We are all products of our own environment. Byrne certainly made a great contribution to changing the economic environment that I witnessed as a youth because he was primarily responsible for building the Mount Brandon Hotel in Tralee, which played a major role in putting the town on the tourist map. Of course, he made a lot of money in the process, but society has undoubtedly benefited. He also made money leasing office space to the State. His critics wouldn't have batted an eyelid if foreign entrepreneurs had constructed those buildings and took their profits out of the country. After George Colley became Minister for Finance in 1970, he blocked any further State deals with Byrne. Colley later enlisted the help of the Fine Gael leader, Garret FitzGerald, to forge an alliance between Fianna Fáil and Fine Gael in Dublin County Council to block planning permission for any development on what had been Baldoyle Race Course after Byrne bought it.

Did Colley and company block the development of Baldoyle because it was socially desirable or was it just pure spitefulness, getting at Haughey by hurting anyone who was friendly towards him. Byrne's friendship with Haughey was a distinct handicap in the 1970s and the chances are that he would not be in court now were it not for that friendship. In his early years in politics, Haughey projected a high public profile but was quiet about his business dealings. He appeared to amass a fortune at a time when politicians were not particularly well paid. He had a number of outside interests such as Reema (Ireland) Ltd, a property company with Donagh O'Malley as the chief executive and Haughey as secretary.

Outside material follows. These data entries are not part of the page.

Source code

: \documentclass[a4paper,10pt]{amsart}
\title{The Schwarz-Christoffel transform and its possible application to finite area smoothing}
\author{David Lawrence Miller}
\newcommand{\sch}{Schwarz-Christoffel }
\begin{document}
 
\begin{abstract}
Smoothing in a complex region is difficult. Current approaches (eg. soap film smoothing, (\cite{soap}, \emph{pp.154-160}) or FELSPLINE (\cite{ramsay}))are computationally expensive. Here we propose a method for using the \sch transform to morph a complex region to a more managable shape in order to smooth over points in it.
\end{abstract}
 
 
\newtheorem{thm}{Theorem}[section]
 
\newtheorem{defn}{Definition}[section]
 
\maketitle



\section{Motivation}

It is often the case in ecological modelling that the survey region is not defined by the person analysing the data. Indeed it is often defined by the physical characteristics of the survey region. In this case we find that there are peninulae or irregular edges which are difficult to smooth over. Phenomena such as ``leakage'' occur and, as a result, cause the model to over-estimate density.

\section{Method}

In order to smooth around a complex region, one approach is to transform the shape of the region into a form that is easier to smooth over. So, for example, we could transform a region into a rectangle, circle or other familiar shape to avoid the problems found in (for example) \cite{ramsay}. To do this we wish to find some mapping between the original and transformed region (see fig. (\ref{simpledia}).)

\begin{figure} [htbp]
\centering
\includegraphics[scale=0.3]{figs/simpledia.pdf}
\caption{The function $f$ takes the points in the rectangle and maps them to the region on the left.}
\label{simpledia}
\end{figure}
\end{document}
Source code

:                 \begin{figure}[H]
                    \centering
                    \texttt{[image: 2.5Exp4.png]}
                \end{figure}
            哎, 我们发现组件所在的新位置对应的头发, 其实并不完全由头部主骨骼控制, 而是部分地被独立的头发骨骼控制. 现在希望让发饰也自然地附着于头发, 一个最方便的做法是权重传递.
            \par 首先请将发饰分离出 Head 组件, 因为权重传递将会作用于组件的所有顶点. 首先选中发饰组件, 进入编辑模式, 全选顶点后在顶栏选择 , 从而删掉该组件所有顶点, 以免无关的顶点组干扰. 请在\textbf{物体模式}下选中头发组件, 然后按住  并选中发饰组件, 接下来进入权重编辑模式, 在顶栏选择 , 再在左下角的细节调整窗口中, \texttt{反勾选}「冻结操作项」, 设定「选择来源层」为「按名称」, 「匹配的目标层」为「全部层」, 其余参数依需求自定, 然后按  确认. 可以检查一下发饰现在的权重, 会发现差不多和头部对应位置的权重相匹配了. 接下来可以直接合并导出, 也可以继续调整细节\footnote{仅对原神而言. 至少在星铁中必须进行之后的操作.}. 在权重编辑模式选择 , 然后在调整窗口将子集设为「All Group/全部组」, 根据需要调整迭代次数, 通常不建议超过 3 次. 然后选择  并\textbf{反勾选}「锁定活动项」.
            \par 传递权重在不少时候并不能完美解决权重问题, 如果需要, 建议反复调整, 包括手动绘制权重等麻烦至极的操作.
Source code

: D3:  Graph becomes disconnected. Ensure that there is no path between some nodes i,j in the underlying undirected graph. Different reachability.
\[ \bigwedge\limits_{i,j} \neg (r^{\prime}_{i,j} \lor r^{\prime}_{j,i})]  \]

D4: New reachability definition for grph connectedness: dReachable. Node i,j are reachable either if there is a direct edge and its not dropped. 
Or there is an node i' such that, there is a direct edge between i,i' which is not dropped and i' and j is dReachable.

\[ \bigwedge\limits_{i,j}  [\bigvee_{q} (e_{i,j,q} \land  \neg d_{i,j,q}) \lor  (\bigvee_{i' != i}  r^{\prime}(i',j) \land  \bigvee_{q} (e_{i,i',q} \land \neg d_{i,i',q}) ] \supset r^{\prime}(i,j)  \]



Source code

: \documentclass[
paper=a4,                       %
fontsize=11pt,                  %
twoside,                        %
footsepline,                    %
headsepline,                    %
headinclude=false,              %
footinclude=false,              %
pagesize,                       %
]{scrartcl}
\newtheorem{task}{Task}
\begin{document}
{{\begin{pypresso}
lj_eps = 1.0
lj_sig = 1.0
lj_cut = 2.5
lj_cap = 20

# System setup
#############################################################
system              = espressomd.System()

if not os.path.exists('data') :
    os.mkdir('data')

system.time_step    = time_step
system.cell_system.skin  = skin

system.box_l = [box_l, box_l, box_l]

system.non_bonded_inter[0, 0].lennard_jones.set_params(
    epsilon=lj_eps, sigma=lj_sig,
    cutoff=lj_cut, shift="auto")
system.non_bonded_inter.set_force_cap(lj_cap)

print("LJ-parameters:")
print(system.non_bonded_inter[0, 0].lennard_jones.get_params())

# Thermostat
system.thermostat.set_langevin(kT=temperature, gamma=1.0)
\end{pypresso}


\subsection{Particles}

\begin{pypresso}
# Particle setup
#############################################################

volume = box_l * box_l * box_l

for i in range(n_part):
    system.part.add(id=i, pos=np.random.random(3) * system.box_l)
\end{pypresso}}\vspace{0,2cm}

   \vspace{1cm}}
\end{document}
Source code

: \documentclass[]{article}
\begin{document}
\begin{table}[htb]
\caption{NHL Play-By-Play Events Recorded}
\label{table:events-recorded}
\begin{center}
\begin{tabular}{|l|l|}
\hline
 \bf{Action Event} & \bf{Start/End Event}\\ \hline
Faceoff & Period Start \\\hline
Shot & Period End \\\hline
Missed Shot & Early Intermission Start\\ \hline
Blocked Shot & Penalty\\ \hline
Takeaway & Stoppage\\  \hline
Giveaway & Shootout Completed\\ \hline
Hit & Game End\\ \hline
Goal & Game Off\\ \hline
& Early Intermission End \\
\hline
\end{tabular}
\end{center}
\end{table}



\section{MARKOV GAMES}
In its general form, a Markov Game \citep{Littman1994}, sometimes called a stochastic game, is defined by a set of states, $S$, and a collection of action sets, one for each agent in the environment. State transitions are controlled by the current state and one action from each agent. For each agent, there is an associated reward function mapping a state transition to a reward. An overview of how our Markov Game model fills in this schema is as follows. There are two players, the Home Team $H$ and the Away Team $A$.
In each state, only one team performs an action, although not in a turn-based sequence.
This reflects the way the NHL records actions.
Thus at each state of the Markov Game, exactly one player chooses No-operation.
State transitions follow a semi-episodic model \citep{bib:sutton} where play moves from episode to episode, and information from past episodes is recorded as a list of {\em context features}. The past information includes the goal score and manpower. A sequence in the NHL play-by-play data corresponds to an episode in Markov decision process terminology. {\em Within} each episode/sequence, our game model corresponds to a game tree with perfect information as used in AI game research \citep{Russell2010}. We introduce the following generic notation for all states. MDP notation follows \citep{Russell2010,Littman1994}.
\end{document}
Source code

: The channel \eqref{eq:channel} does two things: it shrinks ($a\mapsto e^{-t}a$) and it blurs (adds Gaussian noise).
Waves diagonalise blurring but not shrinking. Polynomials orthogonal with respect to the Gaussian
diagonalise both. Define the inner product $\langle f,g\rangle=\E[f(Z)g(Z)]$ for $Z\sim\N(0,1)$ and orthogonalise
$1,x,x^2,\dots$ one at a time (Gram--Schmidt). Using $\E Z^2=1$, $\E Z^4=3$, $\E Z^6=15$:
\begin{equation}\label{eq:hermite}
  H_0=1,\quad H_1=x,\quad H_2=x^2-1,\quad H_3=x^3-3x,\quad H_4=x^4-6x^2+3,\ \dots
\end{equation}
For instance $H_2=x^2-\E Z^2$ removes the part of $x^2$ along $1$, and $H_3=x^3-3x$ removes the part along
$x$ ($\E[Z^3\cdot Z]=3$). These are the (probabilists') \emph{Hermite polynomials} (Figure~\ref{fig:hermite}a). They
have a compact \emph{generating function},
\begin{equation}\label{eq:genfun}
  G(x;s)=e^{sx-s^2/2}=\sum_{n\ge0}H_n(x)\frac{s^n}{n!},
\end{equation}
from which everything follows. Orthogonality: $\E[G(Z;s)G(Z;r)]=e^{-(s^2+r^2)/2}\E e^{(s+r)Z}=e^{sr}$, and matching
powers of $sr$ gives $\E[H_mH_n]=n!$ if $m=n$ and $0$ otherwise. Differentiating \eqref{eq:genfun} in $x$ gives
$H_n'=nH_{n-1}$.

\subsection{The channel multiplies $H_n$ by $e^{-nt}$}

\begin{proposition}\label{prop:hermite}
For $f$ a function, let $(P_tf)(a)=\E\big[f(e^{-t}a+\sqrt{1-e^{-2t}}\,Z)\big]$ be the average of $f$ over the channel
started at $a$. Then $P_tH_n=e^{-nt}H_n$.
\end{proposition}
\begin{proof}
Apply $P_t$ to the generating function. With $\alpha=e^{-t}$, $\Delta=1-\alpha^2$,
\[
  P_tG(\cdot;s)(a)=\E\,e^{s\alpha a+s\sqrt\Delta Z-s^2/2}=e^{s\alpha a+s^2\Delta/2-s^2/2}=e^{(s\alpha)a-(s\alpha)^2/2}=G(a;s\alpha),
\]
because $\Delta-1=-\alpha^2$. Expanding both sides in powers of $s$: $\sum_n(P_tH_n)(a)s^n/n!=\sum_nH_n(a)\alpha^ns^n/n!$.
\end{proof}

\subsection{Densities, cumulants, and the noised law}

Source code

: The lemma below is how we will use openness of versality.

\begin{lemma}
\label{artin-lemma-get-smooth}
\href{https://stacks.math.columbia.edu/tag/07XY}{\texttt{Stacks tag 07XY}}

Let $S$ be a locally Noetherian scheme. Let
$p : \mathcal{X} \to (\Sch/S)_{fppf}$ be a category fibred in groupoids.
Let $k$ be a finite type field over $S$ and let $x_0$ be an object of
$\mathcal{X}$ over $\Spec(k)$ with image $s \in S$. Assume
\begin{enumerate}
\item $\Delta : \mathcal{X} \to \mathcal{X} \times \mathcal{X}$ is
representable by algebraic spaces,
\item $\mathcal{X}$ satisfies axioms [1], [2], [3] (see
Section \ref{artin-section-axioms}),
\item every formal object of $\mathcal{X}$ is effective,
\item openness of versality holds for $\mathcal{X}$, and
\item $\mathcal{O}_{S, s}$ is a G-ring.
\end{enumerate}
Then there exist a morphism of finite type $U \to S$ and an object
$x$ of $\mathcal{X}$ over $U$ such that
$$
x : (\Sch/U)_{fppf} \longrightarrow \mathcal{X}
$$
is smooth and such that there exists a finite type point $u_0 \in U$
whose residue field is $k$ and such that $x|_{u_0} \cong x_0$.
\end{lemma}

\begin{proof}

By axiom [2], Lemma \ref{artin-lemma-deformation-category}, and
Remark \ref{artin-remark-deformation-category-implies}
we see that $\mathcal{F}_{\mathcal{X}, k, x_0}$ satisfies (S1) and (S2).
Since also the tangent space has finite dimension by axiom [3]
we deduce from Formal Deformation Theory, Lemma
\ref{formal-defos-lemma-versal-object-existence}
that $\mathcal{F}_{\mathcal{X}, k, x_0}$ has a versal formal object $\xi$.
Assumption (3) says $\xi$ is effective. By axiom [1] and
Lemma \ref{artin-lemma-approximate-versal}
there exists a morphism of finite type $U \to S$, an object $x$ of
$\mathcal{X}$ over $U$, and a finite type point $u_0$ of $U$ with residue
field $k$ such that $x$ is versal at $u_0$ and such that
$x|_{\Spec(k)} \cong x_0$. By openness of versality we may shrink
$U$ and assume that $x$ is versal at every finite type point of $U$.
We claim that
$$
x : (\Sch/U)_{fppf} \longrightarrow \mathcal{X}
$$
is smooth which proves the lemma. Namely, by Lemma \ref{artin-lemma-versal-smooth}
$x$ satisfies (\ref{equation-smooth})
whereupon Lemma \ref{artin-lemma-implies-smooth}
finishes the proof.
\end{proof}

Reema bought up property around Limerick on the road to Shannon airport. At the time, questions were raised about them possibly using inside knowledge.

The Progressive Democrats never seemed to tire of asking questions about Haughey's dealings, but isn't it curious that they have been very quiet about Reema. There is no tribunal investigating that company.

Could it be because Des O'Malley's uncle was involved? Haughey initially lived in a semi-detached house in a Raheny housing estate, but in 1957 he and his young family moved to Grangemore, a large Victorian mansion on a 45-acre site in Raheny. Matt Gallagher advised Haughey to splash out £13,000 to buy the house in Raheny, with the promise that when the time was right and planning permission had been secured to build houses on the property, he would buy it from him, which he did for over £200,000 a decade later. Haughey then bought Abbeyville in Kinsealy. His political career took off after his father-in-law, Seán Lemass, became Taoiseach. Singled out as a likely successor, Haughey became the object of an endless stream of unflattering rumours about his private life and business dealings as he lived in ostentatious opulence, flaunting his wealth to generate an aura of achievement.

In ancient Celtic folktales, the hero was a man of great sexual prowess. Daniel O'Connell arguably the most famous Irishman of all time was reputed to have had a voracious sexual appetite. He actually had a loving relationship with his wife Mary and there was no truth to the unseemly rumours.

There were, however, real similarities between Haughey and O'Connell. Both lived beyond their means and were dependent on the generosity of supporters. In 1843, just a couple of years before the outbreak of the Great Famine, O'Connell pocketed over £50,000 in public subscriptions from the ordinary people of Ireland. Haughey, on the other hand, got his money from some fabulously wealthy friends.

Did he provide improper favours? We have a right and a need to know, but let's keep the whole thing in perspective.